Un pareil abandon émut l’âme compatissante de saint Vincent; il envoya les dames qu’il formait à l’exercice des bonnes œuvres, visiter la maison de la Veuve. Le spectacle qu’elles eurent sous les yeux les épouvanta et elles décidèrent de se charger de quelques-uns de ces pauvres enfants. Une maison fut louée à la porte Saint-Victor, en 1638, et Mlle Legras en prit la direction avec ses Filles de la Charité. D’un autre côté le saint sut émouvoir la Cour, et Louis XIII, «quoiqu’il n’eût que la moindre de toutes les justices de la ville ,» consentit à donner quatre mille livres prises sur le domaine de Gonesse ; Louis XIV alloua plus tard huit mille livres sur le revenu des cinq grosses fermes . Mais les dépenses croissaient chaque jour, et les dames, effrayées de leur tâche, étaient presque décidées à y renoncer. C’est alors que se place cet épisode si connu de la vie de saint Vincent de Paul.

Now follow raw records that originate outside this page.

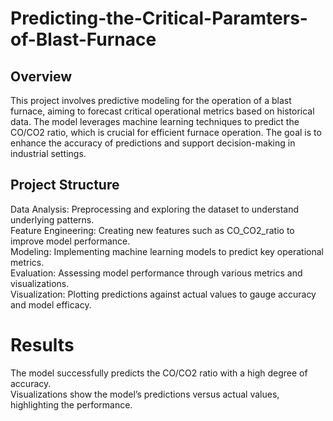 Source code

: # Predicting-the-Critical-Paramters-of-Blast-Furnace

## Overview
This project involves predictive modeling for the operation of a blast furnace, aiming to forecast critical operational metrics based on historical data. The model leverages machine learning techniques to predict the CO/CO2 ratio, which is crucial for efficient furnace operation. The goal is to enhance the accuracy of predictions and support decision-making in industrial settings.

## Project Structure
  Data Analysis: Preprocessing and exploring the dataset to understand underlying patterns.<br>
  Feature Engineering: Creating new features such as CO_CO2_ratio to improve model performance.<br>
  Modeling: Implementing machine learning models to predict key operational metrics.<br>
  Evaluation: Assessing model performance through various metrics and visualizations.<br>
  Visualization: Plotting predictions against actual values to gauge accuracy and model efficacy.
  
# Results
The model successfully predicts the CO/CO2 ratio with a high degree of accuracy.<br>
Visualizations show the model’s predictions versus actual values, highlighting the performance.
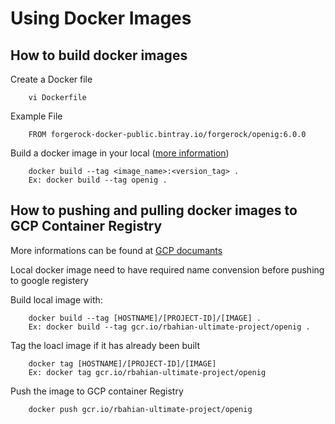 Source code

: # Using Docker Images

## How to build docker images 

Create a Docker file

		vi Dockerfile 

Example File

		FROM forgerock-docker-public.bintray.io/forgerock/openig:6.0.0

Build a docker image in your local ([more information](https://docs.docker.com/engine/reference/commandline/build/))

		docker build --tag <image_name>:<version_tag> .
		Ex: docker build --tag openig .


## How to pushing and pulling docker images to GCP Container Registry

More informations can be found at [GCP documants](https://cloud.google.com/container-registry/docs/pushing-and-pulling)

Local docker image need to have required name convension before pushing to google registery 

Build local image with: 

		docker build --tag [HOSTNAME]/[PROJECT-ID]/[IMAGE] .
		Ex: docker build --tag gcr.io/rbahian-ultimate-project/openig .

Tag the loacl image if it has already been built

		docker tag [HOSTNAME]/[PROJECT-ID]/[IMAGE]
		Ex: docker tag gcr.io/rbahian-ultimate-project/openig

Push the image to GCP container Registry 

		docker push gcr.io/rbahian-ultimate-project/openig
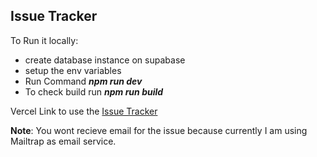 ## Issue Tracker

To Run it locally:
- create database instance on supabase
- setup the env variables
- Run Command  ***npm run dev***
- To check build run  ***npm run build***

Vercel Link to use the
[Issue Tracker](https://issue-tracker-five-ebon.vercel.app/)

**Note**:
You wont recieve email for the issue because currently I am using Mailtrap as email service.

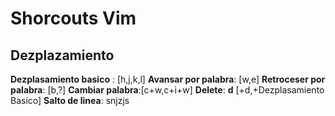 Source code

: # Shorcouts Vim
## Dezplazamiento
**Dezplasamiento basico** : [h,j,k,l]
**Avansar por palabra**: [w,e]
**Retroceser por palabra**: [b,?]
**Cambiar palabra**:[c+w,c+i+w]
**Delete**: **d** [+d,+Dezplasamiento Basico]
**Salto de linea**: snjzjs
<!--stackedit_data:
eyJoaXN0b3J5IjpbLTIwODM3NjQyODQsLTIwODE0MDE3NjksMT
U2NzY0NjI3OF19
-->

La délibération est ouverte; il expose à l’assemblée qu’elle n’a pris aucun engagement; il montre cependant le bien réalisé, les résultats plus consolants à obtenir encore, et enfin s’écrie, avec l’abondance de ce zèle qui a déjà fait tant de merveilles: «Or sus, Mesdames, la compassion et la charité vous ont fait adopter ces petites créatures pour vos enfants; vous avez été leurs mères selon la grâce, depuis que leurs mères selon la nature les ont abandonnés; voyez maintenant si vous voulez aussi les abandonner. Cessez d’être leurs mères pour devenir à présent leurs juges; leur vie et leur mort sont entre vos mains; je m’en vais prendre les voix et les suffrages; il est temps de prononcer leur arrêt et de scavoir si vous ne voulez plus avoir de miséricorde pour eux. Ils vivront, si vous continuez d’en prendre un charitable soin, et au contraire ils mourront et périront infailliblement si vous les abandonnez; l’expérience ne vous permet pas d’en douter .»

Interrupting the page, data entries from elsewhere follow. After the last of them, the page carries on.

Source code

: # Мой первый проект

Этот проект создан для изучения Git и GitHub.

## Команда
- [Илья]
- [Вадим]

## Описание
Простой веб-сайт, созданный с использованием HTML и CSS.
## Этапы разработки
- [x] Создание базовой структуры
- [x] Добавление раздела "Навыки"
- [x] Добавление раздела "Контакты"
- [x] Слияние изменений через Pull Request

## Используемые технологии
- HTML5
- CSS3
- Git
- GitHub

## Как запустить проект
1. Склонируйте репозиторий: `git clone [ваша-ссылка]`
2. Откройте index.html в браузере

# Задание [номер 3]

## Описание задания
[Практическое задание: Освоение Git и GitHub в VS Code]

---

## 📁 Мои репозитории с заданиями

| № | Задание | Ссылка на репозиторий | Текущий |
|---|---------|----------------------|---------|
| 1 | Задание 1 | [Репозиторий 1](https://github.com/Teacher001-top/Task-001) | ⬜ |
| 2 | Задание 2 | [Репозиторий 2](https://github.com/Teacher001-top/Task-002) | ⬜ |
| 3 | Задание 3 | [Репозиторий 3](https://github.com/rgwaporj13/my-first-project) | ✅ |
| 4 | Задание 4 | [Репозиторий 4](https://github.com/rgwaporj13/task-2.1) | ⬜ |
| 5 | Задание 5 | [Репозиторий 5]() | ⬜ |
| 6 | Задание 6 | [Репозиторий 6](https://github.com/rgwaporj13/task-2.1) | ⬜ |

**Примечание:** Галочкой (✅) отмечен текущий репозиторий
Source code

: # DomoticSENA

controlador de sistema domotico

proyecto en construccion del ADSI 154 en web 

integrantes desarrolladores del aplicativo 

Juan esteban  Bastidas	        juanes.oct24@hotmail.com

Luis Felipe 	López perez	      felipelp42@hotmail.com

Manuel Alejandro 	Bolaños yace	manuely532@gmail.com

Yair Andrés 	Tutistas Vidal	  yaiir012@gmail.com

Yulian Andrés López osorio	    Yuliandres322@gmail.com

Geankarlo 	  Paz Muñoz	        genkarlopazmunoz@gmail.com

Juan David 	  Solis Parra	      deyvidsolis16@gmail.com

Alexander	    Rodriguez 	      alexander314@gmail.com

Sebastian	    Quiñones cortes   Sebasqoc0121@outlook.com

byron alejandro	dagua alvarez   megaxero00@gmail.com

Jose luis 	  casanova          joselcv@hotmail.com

L’assemblée répond par son acquiescement unanime, et la maison des enfants trouvés de Paris peut être considérée comme fondée.

On obtient du roi le château de Bicêtre; l’air est trouvé trop vif pour ces poitrines délicates, on ramène les enfants dans Paris au faubourg Saint-Denis , puis dans deux maisons, sises l’une devant Notre-Dame, l’autre au faubourg Saint-Antoine. Ces dernières acquisitions, faites par les directeurs de l’hôpital général, appartiennent à la période administrative qui date de 1670 .

Antérieurement, les seigneurs hauts justiciers, vu les charges croissantes pour l’entretien des enfants, avaient été condamnés par le Parlement à payer quinze mille livres annuellement; nous sommes loin, comme on le voit, des 960 livres de l’arrêt de 1552. Le charité de saint Vincent avait su triompher de tous les obstacles.